* **EXCERPTED DATA**:
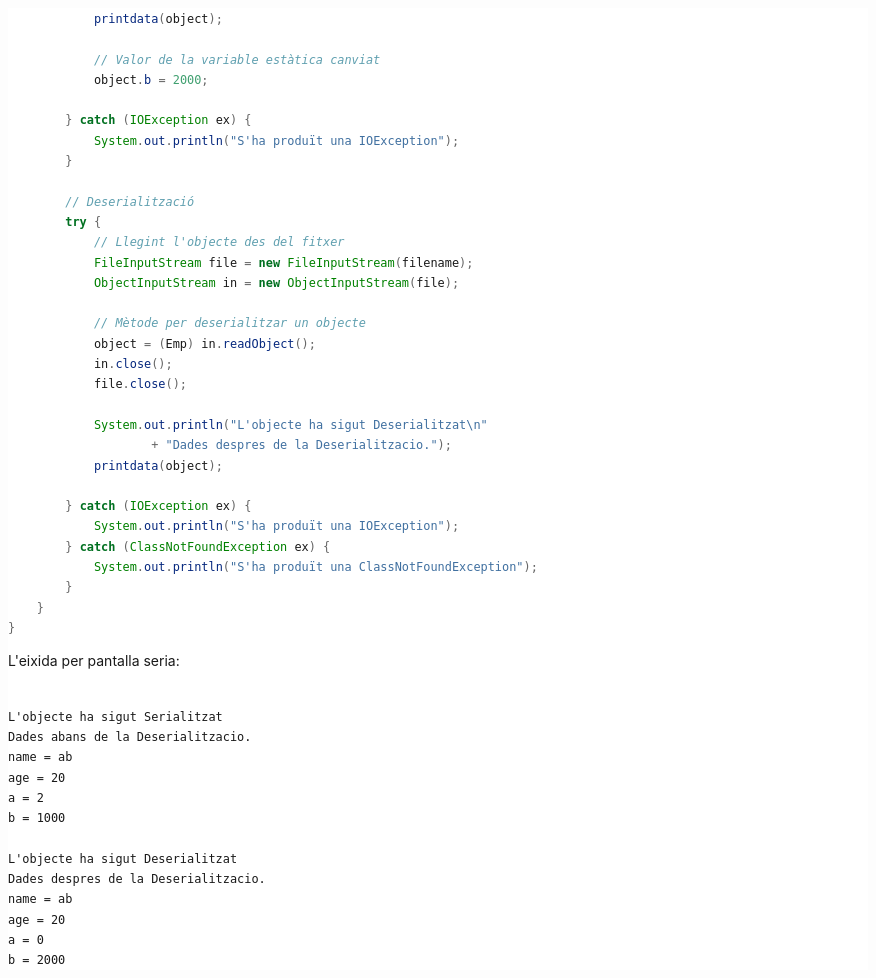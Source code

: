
```java
            printdata(object);

            // Valor de la variable estàtica canviat
            object.b = 2000;

        } catch (IOException ex) {
            System.out.println("S'ha produït una IOException");
        }

        // Deserialització
        try {
            // Llegint l'objecte des del fitxer
            FileInputStream file = new FileInputStream(filename);
            ObjectInputStream in = new ObjectInputStream(file);

            // Mètode per deserialitzar un objecte
            object = (Emp) in.readObject();
            in.close();
            file.close();

            System.out.println("L'objecte ha sigut Deserialitzat\n"
                    + "Dades despres de la Deserialitzacio.");
            printdata(object);

        } catch (IOException ex) {
            System.out.println("S'ha produït una IOException");
        } catch (ClassNotFoundException ex) {
            System.out.println("S'ha produït una ClassNotFoundException");
        }
    }
}
```
L'eixida per pantalla seria:

```

L'objecte ha sigut Serialitzat
Dades abans de la Deserialitzacio.
name = ab
age = 20
a = 2
b = 1000

L'objecte ha sigut Deserialitzat
Dades despres de la Deserialitzacio.
name = ab
age = 20
a = 0
b = 2000

```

* **WHAT YOU WILL DO**:
Find the string "Deserialitzacio" in the data. Report each line it appears in.

* **ANSWER FOR THIS EXERCISE**:
                    + "Dades despres de la Deserialitzacio.");
Dades abans de la Deserialitzacio.
Dades despres de la Deserialitzacio.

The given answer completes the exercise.